In order to be able to work effectively today, creative individuals must grasp the underlying principles that frame the creative act: rhythm, color, and style. Roman Jakobson (Russian linguist and literary critic, 1896-1982), an early twentieth-century Russian formalist, stated that all communication is conveyed from one person (an addresser) to another (an addressee) based on a shared context and code. The elements described in this chapter shape that context and code. Some elements are innate; others are acquired. Each of us has a natural rhythm, yet may never learn the graces that allow it to have style.

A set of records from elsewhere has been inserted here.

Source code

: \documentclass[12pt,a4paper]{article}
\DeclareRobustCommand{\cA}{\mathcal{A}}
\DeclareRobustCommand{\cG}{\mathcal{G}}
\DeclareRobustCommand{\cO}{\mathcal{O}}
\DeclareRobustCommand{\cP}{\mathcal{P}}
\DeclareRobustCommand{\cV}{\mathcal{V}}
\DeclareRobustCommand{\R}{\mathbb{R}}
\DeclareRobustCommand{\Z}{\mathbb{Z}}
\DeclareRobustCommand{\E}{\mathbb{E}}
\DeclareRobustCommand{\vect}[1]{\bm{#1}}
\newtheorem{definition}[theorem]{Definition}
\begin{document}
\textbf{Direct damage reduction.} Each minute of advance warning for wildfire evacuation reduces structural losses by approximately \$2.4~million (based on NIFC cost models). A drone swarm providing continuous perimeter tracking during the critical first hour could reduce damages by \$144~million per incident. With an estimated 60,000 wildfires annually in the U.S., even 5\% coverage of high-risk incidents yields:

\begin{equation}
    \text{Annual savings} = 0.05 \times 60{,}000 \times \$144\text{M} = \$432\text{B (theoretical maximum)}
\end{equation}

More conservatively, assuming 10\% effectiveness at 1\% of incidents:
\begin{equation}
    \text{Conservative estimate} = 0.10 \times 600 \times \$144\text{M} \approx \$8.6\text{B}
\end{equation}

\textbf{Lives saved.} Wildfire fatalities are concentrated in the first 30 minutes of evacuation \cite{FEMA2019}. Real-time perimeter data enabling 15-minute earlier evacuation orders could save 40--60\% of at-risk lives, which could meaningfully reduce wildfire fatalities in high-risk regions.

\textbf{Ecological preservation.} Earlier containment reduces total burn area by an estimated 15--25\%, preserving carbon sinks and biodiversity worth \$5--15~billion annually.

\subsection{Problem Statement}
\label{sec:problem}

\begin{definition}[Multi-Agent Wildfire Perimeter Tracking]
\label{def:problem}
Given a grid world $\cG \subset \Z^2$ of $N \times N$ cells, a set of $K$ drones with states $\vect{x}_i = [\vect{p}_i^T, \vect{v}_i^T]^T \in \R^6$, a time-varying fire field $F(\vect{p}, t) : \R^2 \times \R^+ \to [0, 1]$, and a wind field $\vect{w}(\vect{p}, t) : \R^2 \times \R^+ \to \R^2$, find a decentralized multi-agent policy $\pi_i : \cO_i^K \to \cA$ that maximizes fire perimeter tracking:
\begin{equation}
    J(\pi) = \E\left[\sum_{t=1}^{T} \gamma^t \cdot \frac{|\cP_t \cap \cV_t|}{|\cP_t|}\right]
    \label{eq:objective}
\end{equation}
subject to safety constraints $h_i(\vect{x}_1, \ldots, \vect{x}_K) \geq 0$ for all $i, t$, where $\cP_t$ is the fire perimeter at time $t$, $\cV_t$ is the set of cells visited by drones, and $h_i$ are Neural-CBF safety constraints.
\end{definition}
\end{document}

Humanity's need to express is not merely an accounting of information, fact, or figure: those acts are simply translation. Creativity is an embellishment in our quest to comprehend the unknown and unknowable, and in so doing to create new vehicles of understanding—metafora. As we sharpen our skills to manage metafora, we extend the abilities of our senses. We are then interpreting and re-interpreting experience, creating new styles. In the creation of writing, music, dance, painting, and sculpture, we constantly seek to integrate the countless combinations of inflection. Art, science, and technology pursue the same concerns of establishing our place on earth. But the role for creative people in any field is constantly to challenge existing structures, rearranging their elements into new configurations.
Metafora is the vehicle that contains and carries the message formed by the elements of structure enabling us to express ourselves through representation.